En 1954, lors de la Conférence de Genève, les révolutionnaires vietnamiens défendent encore l’idée d’une Indochine fédérale, et pour cause, ils contrôlent 43% du territoire cambodgien. Ils invoquent aussi leur coopération avec le Laos et le Cambodge.

* * *

Dans l’esprit des communistes se maintient une existence conceptuelle et spatiale à la fois du Vietnam et de l’Indochine. L’Indochine, en tant que projet politique a bénéficié de plusieurs soutiens, d’abord le colonialisme français de la fin du XIXème siècle, puis l’internationalisme communiste des années 1920, et enfin, entre 1945 et 1954 l’Indochine a été mise sous perfusion à travers la mise en place d’un large champ de bataille commun. L’Indochine n’a peut-être existé que dans les esprits vietnamiens et français, pour les uns elle incarnait un passé impérial perdu, pour les autres une terre de ressources à moderniser dont le contrôle était facilité par une ethnie. Les Français, en s’appuyant sur une minorité, ont probablement saboté une possible unité indochinoise, en effet, les avantages des Annamites (jusque dans les années 1940) ont exacerbé les nationalismes laotiens et cambodgiens ; ces derniers alimentés par le gouvernement français après 1940. Au fur et à mesure que les nationalismes progressaient (qu’ils soient communistes ou non) l’Indochine se révélait en tant que territoire occupé (et pour certains doublement). Paradoxalement, la définition des espaces nationaux s’est faite à la fois dans et contre l’espace indochinois.

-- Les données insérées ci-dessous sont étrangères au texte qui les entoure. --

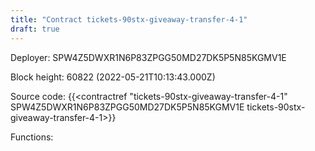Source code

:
 ```yaml
---
title: "Contract tickets-90stx-giveaway-transfer-4-1"
draft: true
---
```

Deployer: SPW4Z5DWXR1N6P83ZPGG50MD27DK5P5N85KGMV1E


 



Block height: 60822 (2022-05-21T10:13:43.000Z)

Source code: {{<contractref "tickets-90stx-giveaway-transfer-4-1" SPW4Z5DWXR1N6P83ZPGG50MD27DK5P5N85KGMV1E tickets-90stx-giveaway-transfer-4-1>}}

Functions:


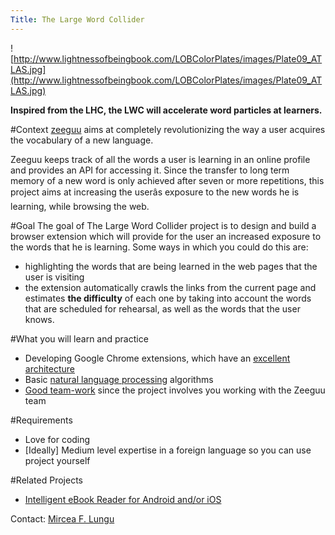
 ```yaml
---
Title: The Large Word Collider
---
```


![http://www.lightnessofbeingbook.com/LOBColorPlates/images/Plate09_ATLAS.jpg](http://www.lightnessofbeingbook.com/LOBColorPlates/images/Plate09_ATLAS.jpg)

**Inspired from the LHC, the LWC will accelerate word particles at learners.**

#Context
[zeeguu](https://www.zeeguu.org) aims at completely revolutionizing the way a user acquires the vocabulary of a new language. 

Zeeguu keeps track of all the words a user is learning in an online profile and provides an API for accessing it. Since the transfer to long term memory of a new word is only achieved after seven or more repetitions, this project aims at increasing the userâs exposure to the new words he is learning, while browsing the web. 

#Goal
The goal of The Large Word Collider project is to design and build a browser extension which will provide for the user an increased exposure to the words that he is learning. Some ways in which you could do this are: 

-  highlighting the words that are being learned in the web pages that the user is visiting 
-  the extension automatically crawls the links from the current page and estimates **the difficulty** of each one by taking into account the words that are scheduled for rehearsal, as well as the words that the user knows.

#What you will learn and practice

-  Developing Google Chrome extensions, which have an [excellent architecture](https://developer.chrome.com/extensions/index)
-  Basic [natural language processing](http://norvig.com/ngrams/) algorithms
-  [Good team-work](http://losingit65.files.wordpress.com/2014/01/nerd-party.png) since the project involves you working with the Zeeguu team

#Requirements

-  Love for coding
-  [Ideally] Medium level expertise in a foreign language so you can use project yourself


#Related Projects

-  [Intelligent eBook Reader for Android and/or iOS](%base_url%/wiki/projects/mastersbachelorsprojects/ebookreaderandroid) 


Contact: [Mircea F. Lungu](%base_url%/staff/mircea)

Aranone Zarkan Al Farekh, promotion ASIOC 2012-2013.

Réf. : Christopher E. Goscha, Vietnam or Indochina? Contesting concepts of space in Vietnamese nationalism, 1887 – 1954, Copenhagen : NIAS Publishing, 1995, 154 p.

Aranone Zarkan Al Farekh a fréquenté la classe préparatoire du Lycée Fénelon entre 2009 et 2012 avant d’intégrer l’ENS de Lyon où elle prépare actuellement un Master 1 d’Études chinoises. Son mémoire porte sur l’implication des réseaux soufis dans la révolte du Nord-Ouest (Gansu, Ningxia et Shaanxi) de 1862 à 1873.